There's something in that post though, that I want to explore a little more deeply.
It's the writing it down part of marketing that's one way it starts to feel real. It could be writing down your Authentic Core Statement (who you help and what you help them with), your offer, your Home Page copy or a sales page.
Writing is what turns an idea, a thought, a way of doing or being or approaching things into something concrete. Something tangible that can be shared.
And, writing something down is a form of commitment.
Writing as a Commitment
When you're working on your marketing starting point , you decide who you help, and by extension, who you don't. For example, you help women on the verge of retirement, not young people starting their career. You help women in relationships making them unhappy, not singles looking for a partner. You help overworked mothers, not overworked millennials.
And, you decide what you help them with, and what you don't. For example, you help them with major life transitions, not choosing a career path. You help them with finding truth in their marriage, not dating strategies. You help them prioritize their own needs, not manage their time.
When you're working on creating your offer and turning it into a sales page, you choose what's included. And what's not. You choose this number of sessions, not that number. You select this topic for the course, not that one. You decide to offer this much email support, not that much. And so on.
Writing your marketing is a commitment.
Even in the age of being able to change your website in real-time and in front of anyone at any moment, writing feels like you are putting a stake in the ground.
And you are.
You're saying "I'm here. This is who I help. This is what I help them with. This is how I help them."
What If…
And any time you're making a commitment to one way of doing things, there on the horizon, looms the possibility of something not quite working out the way you want it to (or think it should) And this is sometimes where coaches, healers or creative entrepreneurs can get stuck writing their marketing. They worry:
What if I talk about who the program helps, and no one identifies with that person?
What if I make my program 12 weeks long because that's what people really need to start to see improvements, and no one buys it?
What if I decide to offer a class on healing ancestral wounds and no one seems interested?
These can be conscious thoughts, but often they're unconscious, bubbling just below the surface. And what follows is often spending time with marketing busy-work, procrastination or some other form of resistance.
Writing to Clarity and Empowerment
Writing things down leads to clarity and empowerment. This is true in marketing as well in so many other areas of life. And, yet, doing so can also feel as if you're standing on the edge of a cliff. It's an odd combination of exhilaration and resistance, an excitement yet wanting to take a giant step back to safer ground.

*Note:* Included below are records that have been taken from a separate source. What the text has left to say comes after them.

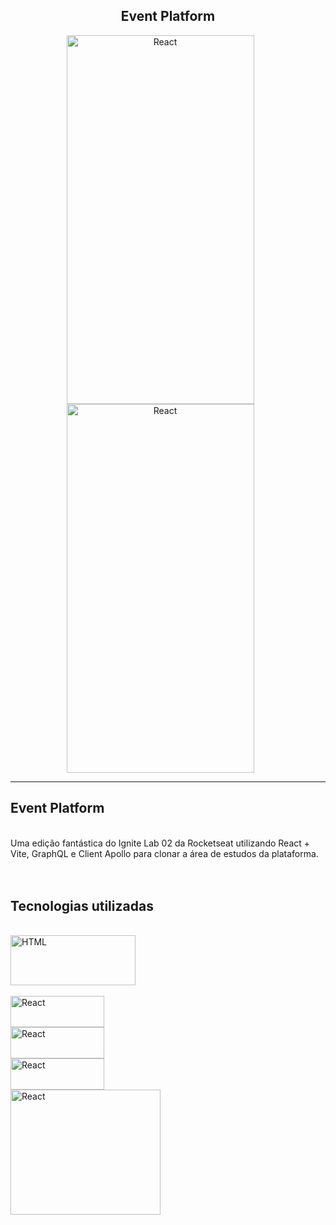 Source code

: 

<h2 align="center">Event Platform</h2>
<div align="center">
 <img align="center" alt="React" height="590" width="300" src="https://user-images.githubusercontent.com/64162307/198697253-a87d5417-bd8a-483a-a03e-5e5a9513b49f.jpeg" style="margin-right: 25px"/> 
 <img align="center" alt="React" height="590" width="300" src="https://user-images.githubusercontent.com/64162307/198697256-c64b7f18-fd24-4284-abdf-3eaac7a9db43.png" style="margin-right: 25px"/> 
</div>

<hr>

## Event Platform
<br>
Uma edição fantástica do Ignite Lab 02 da Rocketseat utilizando React + Vite, GraphQL e Client Apollo para clonar a área de estudos da plataforma. 
<br>
<br>

<br>

## Tecnologias utilizadas
<br>
<!-- HTML -->
<!-- REACT -->
<div>
<img align="center"  alt="HTML" width="200" height="80" src="https://codingthesmartway.com/wp-content/uploads/2017/12/logo_react-680x680.png" style="margin-right: 25px"/> <br> <br>
<img align="center" alt="React" height="50" width="150" src="https://seeklogo.com/images/V/vite-logo-BFD4283991-seeklogo.com.png" style="margin-right: 45px"/> <br>
<img align="center" alt="React" height="50" width="150" src="https://s3-us-west-2.amazonaws.com/assertible/blog/graphql-logo.png" style="margin-right: 45px"/> <br>
<img align="center" alt="React" height="50" width="150" src="https://cdn-images-1.medium.com/max/1200/1*h3E_KHKB9jNKTkXkhrY5gA.png" style="margin-right: 45px"/> <br>

<!-- CSS -->
<img align="center" alt="React" height="200" width="240" src="https://seeklogo.com/images/T/tailwind-css-logo-5AD4175897-seeklogo.com.png" style="margin-bottom: 150px"/> 
 </div>
<br>
<br>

So what the solution if you notice yourself slipping into resistance in writing your marketing?
As with most things, it's compassion.
You're not being lazy, noncommittal, or unproductive. You don't have some deep seated "fear of success" or unconscious desire to self-sabotage. Rather, it’s simply the writing things down that's making all this seem really real.
Bringing compassion, understanding and acceptance of what's really going on is often enough to clear a way forward.